Harrison Walsh

Personal information
- Born: 4 March 1996 (age 30)

Sport
- Country: United Kingdom Wales
- Sport: Discus throw

Medal record
Discus throw
Representing United Kingdom
World Championships
| Bronze medal – third place | 2024 Kobe | Discus throw F64 |
European Championships
| Bronze medal – third place | 2021 Bydgoszcz | Discus throw F64 |
Representing Wales
Commonwealth Games
| Bronze medal – third place | 2022 Birmingham | Discus throw (F44)/(F64) |

= Harrison Walsh =

Welsh para discus thrower

Harrison Walsh (born 4 March 1996) is a Welsh para discus thrower.

==Career==
Walsh competed at the 2022 Commonwealth Games in the athletics competition, being awarded the bronze medal in the men's discus throw (F44)/(F64) event.

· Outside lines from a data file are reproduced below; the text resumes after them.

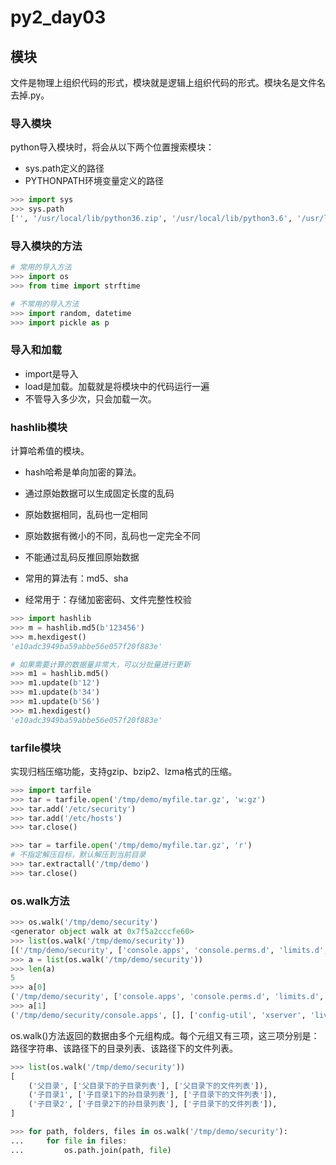 # py2_day03

## 模块

文件是物理上组织代码的形式，模块就是逻辑上组织代码的形式。模块名是文件名去掉.py。

### 导入模块

python导入模块时，将会从以下两个位置搜索模块：

- sys.path定义的路径
- PYTHONPATH环境变量定义的路径

```python
>>> import sys
>>> sys.path
['', '/usr/local/lib/python36.zip', '/usr/local/lib/python3.6', '/usr/local/lib/python3.6/lib-dynload', '/usr/local/lib/python3.6/site-packages']
```

### 导入模块的方法

```python
# 常用的导入方法
>>> import os
>>> from time import strftime

# 不常用的导入方法
>>> import random, datetime
>>> import pickle as p
```

### 导入和加载

- import是导入
- load是加载。加载就是将模块中的代码运行一遍
- 不管导入多少次，只会加载一次。

### hashlib模块

计算哈希值的模块。

- hash哈希是单向加密的算法。

- 通过原始数据可以生成固定长度的乱码
- 原始数据相同，乱码也一定相同
- 原始数据有微小的不同，乱码也一定完全不同
- 不能通过乱码反推回原始数据
- 常用的算法有：md5、sha
- 经常用于：存储加密密码、文件完整性校验

```python
>>> import hashlib
>>> m = hashlib.md5(b'123456')
>>> m.hexdigest()
'e10adc3949ba59abbe56e057f20f883e'

# 如果需要计算的数据量非常大，可以分批量进行更新
>>> m1 = hashlib.md5()
>>> m1.update(b'12')
>>> m1.update(b'34')
>>> m1.update(b'56')
>>> m1.hexdigest()
'e10adc3949ba59abbe56e057f20f883e'
```

### tarfile模块

实现归档压缩功能，支持gzip、bzip2、lzma格式的压缩。

```python
>>> import tarfile
>>> tar = tarfile.open('/tmp/demo/myfile.tar.gz', 'w:gz')
>>> tar.add('/etc/security')
>>> tar.add('/etc/hosts')
>>> tar.close()

>>> tar = tarfile.open('/tmp/demo/myfile.tar.gz', 'r')
# 不指定解压目标，默认解压到当前目录
>>> tar.extractall('/tmp/demo')
>>> tar.close()
```

### os.walk方法

```python
>>> os.walk('/tmp/demo/security')
<generator object walk at 0x7f5a2cccfe60>
>>> list(os.walk('/tmp/demo/security'))
[('/tmp/demo/security', ['console.apps', 'console.perms.d', 'limits.d', 'namespace.d'], ['access.conf', 'chroot.conf', 'console.handlers', 'console.perms', 'group.conf', 'limits.conf', 'namespace.conf', 'namespace.init', 'opasswd', 'pam_env.conf', 'sepermit.conf', 'time.conf', 'pwquality.conf']), ('/tmp/demo/security/console.apps', [], ['config-util', 'xserver', 'liveinst', 'setup']), ('/tmp/demo/security/console.perms.d', [], []), ('/tmp/demo/security/limits.d', [], ['20-nproc.conf']), ('/tmp/demo/security/namespace.d', [], [])]
>>> a = list(os.walk('/tmp/demo/security'))
>>> len(a)
5
>>> a[0]
('/tmp/demo/security', ['console.apps', 'console.perms.d', 'limits.d', 'namespace.d'], ['access.conf', 'chroot.conf', 'console.handlers', 'console.perms', 'group.conf', 'limits.conf', 'namespace.conf', 'namespace.init', 'opasswd', 'pam_env.conf', 'sepermit.conf', 'time.conf', 'pwquality.conf'])
>>> a[1]
('/tmp/demo/security/console.apps', [], ['config-util', 'xserver', 'liveinst', 'setup'])
```

os.walk()方法返回的数据由多个元组构成。每个元组又有三项，这三项分别是：路径字符串、该路径下的目录列表、该路径下的文件列表。

```python
>>> list(os.walk('/tmp/demo/security'))
[
    ('父目录', ['父目录下的子目录列表'], ['父目录下的文件列表']),
    ('子目录1', ['子目录1下的孙目录列表'], ['子目录下的文件列表']),
    ('子目录2', ['子目录2下的孙目录列表'], ['子目录下的文件列表']),
]
```

```python
>>> for path, folders, files in os.walk('/tmp/demo/security'):
...     for file in files:
...         os.path.join(path, file)

```











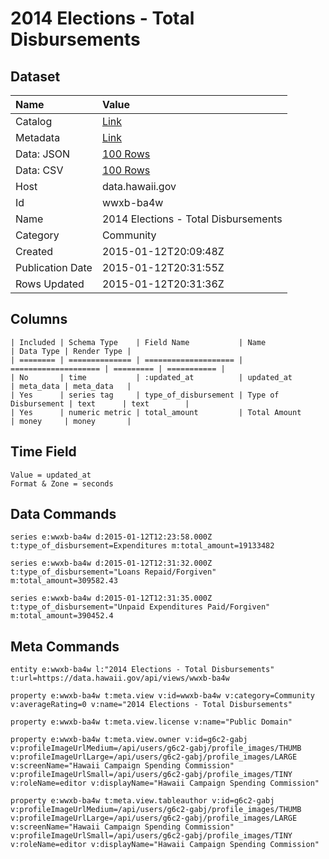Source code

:# 2014 Elections - Total Disbursements

## Dataset

| Name | Value |
| :--- | :---- |
| Catalog | [Link](https://catalog.data.gov/dataset/2014-elections-total-disbursements-17c27) |
| Metadata | [Link](https://data.hawaii.gov/api/views/wwxb-ba4w) |
| Data: JSON | [100 Rows](https://data.hawaii.gov/api/views/wwxb-ba4w/rows.json?max_rows=100) |
| Data: CSV | [100 Rows](https://data.hawaii.gov/api/views/wwxb-ba4w/rows.csv?max_rows=100) |
| Host | data.hawaii.gov |
| Id | wwxb-ba4w |
| Name | 2014 Elections - Total Disbursements |
| Category | Community |
| Created | 2015-01-12T20:09:48Z |
| Publication Date | 2015-01-12T20:31:55Z |
| Rows Updated | 2015-01-12T20:31:36Z |

## Columns

```ls
| Included | Schema Type    | Field Name           | Name                 | Data Type | Render Type |
| ======== | ============== | ==================== | ==================== | ========= | =========== |
| No       | time           | :updated_at          | updated_at           | meta_data | meta_data   |
| Yes      | series tag     | type_of_disbursement | Type of Disbursement | text      | text        |
| Yes      | numeric metric | total_amount         | Total Amount         | money     | money       |
```

## Time Field

```ls
Value = updated_at
Format & Zone = seconds
```

## Data Commands

```ls
series e:wwxb-ba4w d:2015-01-12T12:23:58.000Z t:type_of_disbursement=Expenditures m:total_amount=19133482

series e:wwxb-ba4w d:2015-01-12T12:31:32.000Z t:type_of_disbursement="Loans Repaid/Forgiven" m:total_amount=309582.43

series e:wwxb-ba4w d:2015-01-12T12:31:35.000Z t:type_of_disbursement="Unpaid Expenditures Paid/Forgiven" m:total_amount=390452.4
```

## Meta Commands

```ls
entity e:wwxb-ba4w l:"2014 Elections - Total Disbursements" t:url=https://data.hawaii.gov/api/views/wwxb-ba4w

property e:wwxb-ba4w t:meta.view v:id=wwxb-ba4w v:category=Community v:averageRating=0 v:name="2014 Elections - Total Disbursements"

property e:wwxb-ba4w t:meta.view.license v:name="Public Domain"

property e:wwxb-ba4w t:meta.view.owner v:id=g6c2-gabj v:profileImageUrlMedium=/api/users/g6c2-gabj/profile_images/THUMB v:profileImageUrlLarge=/api/users/g6c2-gabj/profile_images/LARGE v:screenName="Hawaii Campaign Spending Commission" v:profileImageUrlSmall=/api/users/g6c2-gabj/profile_images/TINY v:roleName=editor v:displayName="Hawaii Campaign Spending Commission"

property e:wwxb-ba4w t:meta.view.tableauthor v:id=g6c2-gabj v:profileImageUrlMedium=/api/users/g6c2-gabj/profile_images/THUMB v:profileImageUrlLarge=/api/users/g6c2-gabj/profile_images/LARGE v:screenName="Hawaii Campaign Spending Commission" v:profileImageUrlSmall=/api/users/g6c2-gabj/profile_images/TINY v:roleName=editor v:displayName="Hawaii Campaign Spending Commission"
```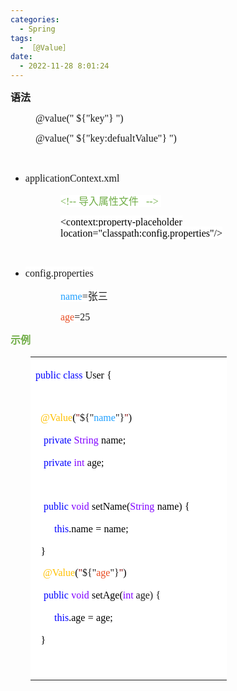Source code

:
 ```yaml
---
categories:
  - Spring
tags:
  - ［@Value］
date:
  - 2022-11-28 8:01:24
---
```


<p><span style="font-size:12.0pt"><span
            style="font-family:&quot;Microsoft YaHei UI&quot;"><strong>语法</strong></span></span></p>
<p style="margin-left: 40px;"><span style="font-size:12.0pt"><span
            style="font-family:&quot;Comic Sans MS&quot;">@value(" ${"key"} ")</span></span></p>
<p style="margin-left: 40px;"><span style="font-size:12.0pt"><span
            style="font-family:&quot;Comic Sans MS&quot;">@value(" ${"key:defualtValue"} ")</span></span></p>
<p style="margin-left: 40px;"><span style="font-size:12.0pt"><span
            style="font-family:&quot;Comic Sans MS&quot;">&nbsp;</span></span></p>
<ul>
    <li><span style="font-size:12.0pt"><span
                style="font-family:&quot;Comic Sans MS&quot;">applicationContext.xml</span></span></li>
</ul>
<p style="margin-left: 80px;"><span style="font-size:12.0pt"><span style="background-color:white"><span
                style="font-family:&quot;Comic Sans MS&quot;"><span style="color:#70ad47">&lt;!--
                </span></span></span><span style="background-color:white"><span
                style="font-family:&quot;Microsoft YaHei UI&quot;"><span
                    style="color:#70ad47">导入属性文件&nbsp;&nbsp;</span></span></span><span
            style="background-color:white"><span style="font-family:&quot;Comic Sans MS&quot;"><span
                    style="color:#70ad47"> --&gt; </span></span></span>&nbsp;</span></p>
<p style="margin-left: 80px;"><span style="font-size:12.0pt"><span style="color:black"><span
                style="background-color:white"><span
                    style="font-family:&quot;Comic Sans MS&quot;">&lt;context:property-placeholder
                    location="classpath:</span></span><span style="background-color:white"><span
                    style="font-family:&quot;Comic Sans MS&quot;">config</span></span><span
                style="background-color:white"><span
                    style="font-family:&quot;Comic Sans MS&quot;">.properties"/&gt;</span></span></span></span></p>
<p style="margin-left: 40px;"><span style="font-size:12.0pt"><span
            style="font-family:&quot;Comic Sans MS&quot;">&nbsp;</span></span></p>
<ul>
    <li><span style="font-size:12.0pt"><span style="background-color:white"><span
                    style="font-family:&quot;Comic Sans MS&quot;">config</span></span></span><span
            style="font-size:12.0pt"><span style="background-color:white"><span
                    style="font-family:&quot;Comic Sans MS&quot;">.properties</span></span></span></li>
</ul>
<p style="margin-left: 80px;"><span style="font-size:12.0pt"><span style="background-color:white"><span
                style="font-family:&quot;Comic Sans MS&quot;"><span style="color:#21a0ff">name</span></span></span><span
            style="background-color:white"><span style="font-family:&quot;Comic Sans MS&quot;">=</span></span><span
            style="background-color:white"><span
                style="font-family:&quot;Microsoft YaHei UI&quot;">张三</span></span></span></p>
<p style="margin-left: 80px;"><span style="font-size:12.0pt"><span style="font-family:&quot;Comic Sans MS&quot;"><span
                style="background-color:white"><span style="color:#e84c22">age</span></span><span
                style="background-color:white">=25</span></span></span></p>
<p><span style="font-size:12.0pt"><span style="font-family:&quot;Microsoft YaHei UI&quot;"><span
                style="color:#70ad47"><strong>示例</strong></span></span></span></p>
<table summary="" cellspacing="0"
    style="border-collapse:collapse; border-color:#a3a3a3; border-style:solid; border-width:0px; margin-left:32px"
    class=" cke_show_border">
    <tbody>
        <tr>
            <td
                style="background-color:white; border-bottom:0px; border-left:0px; border-right:0px; border-top:0px; vertical-align:top; width:3.1076in">
                <p><span style="font-size:12.0pt"><span style="font-family:&quot;Comic Sans MS&quot;"><span
                                style="color:blue">public</span></span>&nbsp;<span
                            style="font-family:&quot;Comic Sans MS&quot;"><span
                                style="color:blue">class</span></span>&nbsp;<span
                            style="font-family:&quot;Comic Sans MS&quot;"><span
                                style="color:black">User</span></span>&nbsp;<span
                            style="font-family:&quot;Comic Sans MS&quot;"><span
                                style="color:black">{</span></span></span></p>
                <p><span style="font-size:12.0pt"><span style="font-family:&quot;Comic Sans MS&quot;"><span
                                style="color:black">&nbsp;</span></span></span></p>
                <p><span style="font-size:12.0pt"><span style="font-family:&quot;Comic Sans MS&quot;">&nbsp; <span
                                style="color:#ffc000">@Value</span><span style="color:black">(</span><span
                                style="color:maroon">"</span>${"<span style="color:#21a0ff">name</span>"}<span
                                style="color:maroon">"</span><span style="color:black">)</span></span></span></p>
                <p><span style="font-size:12.0pt">&nbsp;&nbsp;&nbsp;<span
                            style="font-family:&quot;Comic Sans MS&quot;"><span
                                style="color:blue">private</span></span>&nbsp;<span
                            style="font-family:&quot;Comic Sans MS&quot;"><span
                                style="color:#8000ff">String</span></span>&nbsp;<span
                            style="font-family:&quot;Comic Sans MS&quot;"><span
                                style="color:black">name;</span></span></span></p>
                <p><span style="font-size:12.0pt">&nbsp;&nbsp;&nbsp;<span
                            style="font-family:&quot;Comic Sans MS&quot;"><span
                                style="color:blue">private</span></span>&nbsp;<span
                            style="font-family:&quot;Comic Sans MS&quot;"><span
                                style="color:#8000ff">int</span></span>&nbsp;<span
                            style="font-family:&quot;Comic Sans MS&quot;"><span
                                style="color:black">age</span></span><span
                            style="font-family:&quot;Comic Sans MS&quot;"><span
                                style="color:black">;</span></span></span></p>
                <p><span style="font-size:12.0pt"><span style="font-family:&quot;Comic Sans MS&quot;"><span
                                style="color:black">&nbsp;</span></span></span></p>
                <p><span style="font-size:12.0pt">&nbsp;&nbsp;&nbsp;<span
                            style="font-family:&quot;Comic Sans MS&quot;"><span
                                style="color:blue">public</span></span>&nbsp;<span
                            style="font-family:&quot;Comic Sans MS&quot;"><span
                                style="color:#8000ff">void</span></span>&nbsp;<span
                            style="font-family:&quot;Comic Sans MS&quot;"><span
                                style="color:black">setName(</span></span><span
                            style="font-family:&quot;Comic Sans MS&quot;"><span
                                style="color:#8000ff">String</span></span>&nbsp;<span
                            style="font-family:&quot;Comic Sans MS&quot;"><span
                                style="color:black">name)</span></span>&nbsp;<span
                            style="font-family:&quot;Comic Sans MS&quot;"><span
                                style="color:black">{</span></span></span></p>
                <p><span style="font-size:12.0pt">&nbsp;&nbsp;&nbsp;&nbsp;&nbsp;&nbsp;&nbsp;<span
                            style="font-family:&quot;Comic Sans MS&quot;"><span
                                style="color:blue">this</span></span><span
                            style="font-family:&quot;Comic Sans MS&quot;"><span
                                style="color:black">.name</span></span>&nbsp;<span
                            style="font-family:&quot;Comic Sans MS&quot;"><span
                                style="color:black">=</span></span>&nbsp;<span
                            style="font-family:&quot;Comic Sans MS&quot;"><span
                                style="color:black">name;</span></span></span></p>
                <p><span style="font-size:12.0pt"><span style="color:black">&nbsp;&nbsp;<span
                                style="font-family:&quot;Comic Sans MS&quot;">}</span></span></span></p>
                <p><span style="font-size:12.0pt"><span style="font-family:&quot;Comic Sans MS&quot;">&nbsp;&nbsp; <span
                                style="color:#ffc000">@Value</span><span style="color:black">(</span><span
                                style="color:maroon">"</span>${"<span style="color:#e84c22">age</span>"}<span
                                style="color:maroon">"</span><span style="color:black">)</span></span></span></p>
                <p><span style="font-size:12.0pt">&nbsp;&nbsp;&nbsp;<span
                            style="font-family:&quot;Comic Sans MS&quot;"><span
                                style="color:blue">public</span></span>&nbsp;<span
                            style="font-family:&quot;Comic Sans MS&quot;"><span
                                style="color:#8000ff">void</span></span>&nbsp;<span
                            style="font-family:&quot;Comic Sans MS&quot;"><span
                                style="color:black">set</span></span><span
                            style="font-family:&quot;Comic Sans MS&quot;"><span
                                style="color:black">Age</span></span><span
                            style="font-family:&quot;Comic Sans MS&quot;"><span style="color:black">(</span></span><span
                            style="font-family:&quot;Comic Sans MS&quot;"><span
                                style="color:#8000ff">int</span></span><span
                            style="font-family:&quot;Comic Sans MS&quot;"> age</span><span
                            style="font-family:&quot;Comic Sans MS&quot;">)</span>&nbsp;<span
                            style="font-family:&quot;Comic Sans MS&quot;">{</span></span></p>
                <p><span style="font-size:12.0pt">&nbsp;&nbsp;&nbsp;&nbsp;&nbsp;&nbsp;&nbsp;<span
                            style="font-family:&quot;Comic Sans MS&quot;"><span
                                style="color:blue">this</span></span><span
                            style="font-family:&quot;Comic Sans MS&quot;"><span style="color:black">.</span></span><span
                            style="font-family:&quot;Comic Sans MS&quot;"><span
                                style="color:black">age</span></span>&nbsp;<span
                            style="font-family:&quot;Comic Sans MS&quot;"><span
                                style="color:black">=</span></span>&nbsp;<span
                            style="font-family:&quot;Comic Sans MS&quot;"><span
                                style="color:black">age</span></span><span
                            style="font-family:&quot;Comic Sans MS&quot;"><span
                                style="color:black">;</span></span></span></p>
                <p><span style="font-size:12.0pt"><span style="color:black">&nbsp;&nbsp;<span
                                style="font-family:&quot;Comic Sans MS&quot;">}</span></span></span></p>
                <p><span style="font-size:12.0pt"><span
                            style="font-family:&quot;Comic Sans MS&quot;">&nbsp;</span></span></p>
            </td>
        </tr>
    </tbody>
</table>
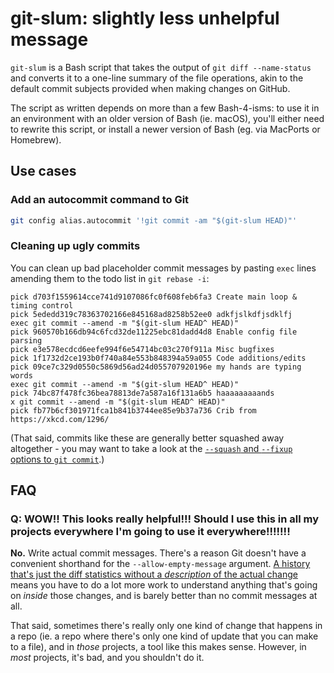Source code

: # git-slum: slightly less unhelpful message

`git-slum` is a Bash script that takes the output of `git diff --name-status` and converts it to a one-line summary of the file operations, akin to the default commit subjects provided when making changes on GitHub.

The script as written depends on more than a few Bash-4-isms: to use it in an environment with an older version of Bash (ie. macOS), you'll either need to rewrite this script, or install a newer version of Bash (eg. via MacPorts or Homebrew).

## Use cases

### Add an autocommit command to Git

```sh
git config alias.autocommit '!git commit -am "$(git-slum HEAD)"'
```

### Cleaning up ugly commits

You can clean up bad placeholder commit messages by pasting `exec` lines amending them to the todo list in `git rebase -i`:

```
pick d703f1559614cce741d9107086fc0f608feb6fa3 Create main loop & timing control
pick 5ededd319c78363702166e845168ad8258b52ee0 adkfjslkdfjsdklfj
exec git commit --amend -m "$(git-slum HEAD^ HEAD)"
pick 960570b166db94c6fcd32de11225ebc81dadd4d8 Enable config file parsing
pick e3e578ecdcd6eefe994f6e54714bc03c270f911a Misc bugfixes
pick 1f1732d2ce193b0f740a84e553b848394a59a055 Code additions/edits
pick 09ce7c329d0550c5869d56ad24d055707920196e my hands are typing words
exec git commit --amend -m "$(git-slum HEAD^ HEAD)"
pick 74bc87f478fc36bea78813de7a587a16f131a6b5 haaaaaaaaands
x git commit --amend -m "$(git-slum HEAD^ HEAD)"
pick fb77b6cf301971fca1b841b3744ee85e9b37a736 Crib from https://xkcd.com/1296/
```

(That said, commits like these are generally better squashed away altogether - you may want to take a look at the [`--squash` and `--fixup` options to `git commit`](https://git-scm.com/docs/git-commit#git-commit---fixupltcommitgt).)

## FAQ

### Q: WOW!! This looks really helpful!!! Should I use this in all my projects everywhere I'm going to use it everywhere!!!!!!!

**No.** Write actual commit messages. There's a reason Git doesn't have a convenient shorthand for the `--allow-empty-message` argument. [A history that's just the diff statistics without a *description* of the actual change](https://github.com/stuartpb/git-slum/commits/slummed/master) means you have to do a lot more work to understand anything that's going on *inside* those changes, and is barely better than no commit messages at all.

That said, sometimes there's really only one kind of change that happens in a repo (ie. a repo where there's only one kind of update that you can make to a file), and in *those* projects, a tool like this makes sense. However, in *most* projects, it's bad, and you shouldn't do it.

Walsh took up discus after a knee injury ended his career as a rugby player at the age of 18. He was due to participate at the 2020 Summer Paralympics in the men's discus event but was unable to start because of an ankle injury.

At the 2024 World Para Athletics Championships Walsh won a bronze medal in the F64 discus throw.

In his Paralympics debut, at the 2024 Summer Paralympics, Walsh came 7th in the F64 Discus Throw.